TASK ITEM: Copy out each line of the data that holds the string "based".

── DATA TO USE ──

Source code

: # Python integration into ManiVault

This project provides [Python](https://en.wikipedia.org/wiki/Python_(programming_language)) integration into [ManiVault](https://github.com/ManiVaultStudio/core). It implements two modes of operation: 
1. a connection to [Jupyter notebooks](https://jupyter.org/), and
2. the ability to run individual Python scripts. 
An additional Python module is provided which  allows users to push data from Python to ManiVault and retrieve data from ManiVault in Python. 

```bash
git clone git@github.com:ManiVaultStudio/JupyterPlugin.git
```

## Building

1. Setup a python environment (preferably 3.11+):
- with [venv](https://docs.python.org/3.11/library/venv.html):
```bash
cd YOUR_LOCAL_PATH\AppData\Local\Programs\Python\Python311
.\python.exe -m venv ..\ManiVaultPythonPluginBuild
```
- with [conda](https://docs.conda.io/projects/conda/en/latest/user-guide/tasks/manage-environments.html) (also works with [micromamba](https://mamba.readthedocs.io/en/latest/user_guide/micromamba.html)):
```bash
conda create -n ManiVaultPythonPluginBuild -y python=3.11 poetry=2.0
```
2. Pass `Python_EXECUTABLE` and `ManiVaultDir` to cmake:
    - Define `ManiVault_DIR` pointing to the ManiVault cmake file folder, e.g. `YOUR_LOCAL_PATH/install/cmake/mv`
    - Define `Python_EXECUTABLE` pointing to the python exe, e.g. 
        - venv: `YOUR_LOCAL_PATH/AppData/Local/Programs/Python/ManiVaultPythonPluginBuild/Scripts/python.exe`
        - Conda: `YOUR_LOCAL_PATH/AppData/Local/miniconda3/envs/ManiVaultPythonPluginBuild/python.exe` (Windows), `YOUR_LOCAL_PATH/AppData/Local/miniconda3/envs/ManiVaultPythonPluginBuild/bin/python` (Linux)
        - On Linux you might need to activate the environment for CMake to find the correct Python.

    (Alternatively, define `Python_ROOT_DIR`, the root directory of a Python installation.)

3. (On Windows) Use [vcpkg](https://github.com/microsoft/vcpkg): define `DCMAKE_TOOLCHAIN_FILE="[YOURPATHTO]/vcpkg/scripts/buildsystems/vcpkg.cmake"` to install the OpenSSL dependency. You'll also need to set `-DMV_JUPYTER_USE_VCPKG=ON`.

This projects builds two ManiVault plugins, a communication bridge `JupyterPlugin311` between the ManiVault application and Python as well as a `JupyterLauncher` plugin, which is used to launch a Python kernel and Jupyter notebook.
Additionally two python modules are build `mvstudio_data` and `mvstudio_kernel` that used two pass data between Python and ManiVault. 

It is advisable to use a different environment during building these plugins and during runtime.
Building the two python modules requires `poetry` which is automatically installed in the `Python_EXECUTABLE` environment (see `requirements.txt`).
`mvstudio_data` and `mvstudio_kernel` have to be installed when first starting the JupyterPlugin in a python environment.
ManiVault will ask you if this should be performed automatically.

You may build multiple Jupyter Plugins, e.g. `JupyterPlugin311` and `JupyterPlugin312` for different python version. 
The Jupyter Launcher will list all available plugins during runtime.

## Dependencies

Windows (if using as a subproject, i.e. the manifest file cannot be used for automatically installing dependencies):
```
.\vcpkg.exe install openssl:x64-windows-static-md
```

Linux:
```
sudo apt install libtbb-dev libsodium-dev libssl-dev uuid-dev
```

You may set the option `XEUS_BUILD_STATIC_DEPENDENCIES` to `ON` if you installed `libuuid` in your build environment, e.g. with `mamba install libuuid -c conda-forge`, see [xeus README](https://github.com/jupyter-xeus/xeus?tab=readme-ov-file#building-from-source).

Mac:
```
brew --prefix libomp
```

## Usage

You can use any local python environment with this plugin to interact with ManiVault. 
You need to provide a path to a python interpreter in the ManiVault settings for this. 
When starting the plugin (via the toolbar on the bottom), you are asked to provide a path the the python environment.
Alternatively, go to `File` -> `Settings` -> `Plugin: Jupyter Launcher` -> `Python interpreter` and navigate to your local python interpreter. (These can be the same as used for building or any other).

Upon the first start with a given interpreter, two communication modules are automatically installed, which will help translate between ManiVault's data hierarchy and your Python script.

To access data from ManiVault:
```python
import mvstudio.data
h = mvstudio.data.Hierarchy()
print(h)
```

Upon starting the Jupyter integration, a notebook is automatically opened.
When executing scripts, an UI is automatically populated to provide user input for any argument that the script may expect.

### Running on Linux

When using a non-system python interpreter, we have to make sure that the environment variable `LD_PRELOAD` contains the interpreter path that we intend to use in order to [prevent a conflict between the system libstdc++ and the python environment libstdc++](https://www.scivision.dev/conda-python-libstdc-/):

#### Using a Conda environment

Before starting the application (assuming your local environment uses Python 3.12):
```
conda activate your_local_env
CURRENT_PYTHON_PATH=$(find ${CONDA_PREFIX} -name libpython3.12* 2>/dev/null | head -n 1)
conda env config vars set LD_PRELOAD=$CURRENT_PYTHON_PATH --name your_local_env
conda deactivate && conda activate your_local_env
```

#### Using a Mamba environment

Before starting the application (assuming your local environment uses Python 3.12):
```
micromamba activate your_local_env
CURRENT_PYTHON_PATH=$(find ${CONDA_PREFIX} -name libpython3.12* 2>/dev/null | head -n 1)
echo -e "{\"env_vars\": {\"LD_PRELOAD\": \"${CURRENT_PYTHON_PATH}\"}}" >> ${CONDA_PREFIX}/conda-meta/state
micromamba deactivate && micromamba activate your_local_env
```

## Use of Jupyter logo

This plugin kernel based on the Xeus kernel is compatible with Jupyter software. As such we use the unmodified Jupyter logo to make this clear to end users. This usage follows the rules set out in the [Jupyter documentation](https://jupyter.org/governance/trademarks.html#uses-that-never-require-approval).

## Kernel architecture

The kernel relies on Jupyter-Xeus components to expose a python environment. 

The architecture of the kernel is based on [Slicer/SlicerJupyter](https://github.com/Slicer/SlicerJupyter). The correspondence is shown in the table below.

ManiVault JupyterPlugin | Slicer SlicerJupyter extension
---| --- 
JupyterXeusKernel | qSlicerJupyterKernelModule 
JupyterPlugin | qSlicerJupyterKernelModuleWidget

───

SOLUTION FOR THIS PROBLEM:
This plugin kernel based on the Xeus kernel is compatible with Jupyter software. As such we use the unmodified Jupyter logo to make this clear to end users. This usage follows the rules set out in the [Jupyter documentation](https://jupyter.org/governance/trademarks.html#uses-that-never-require-approval).
The architecture of the kernel is based on [Slicer/SlicerJupyter](https://github.com/Slicer/SlicerJupyter). The correspondence is shown in the table below.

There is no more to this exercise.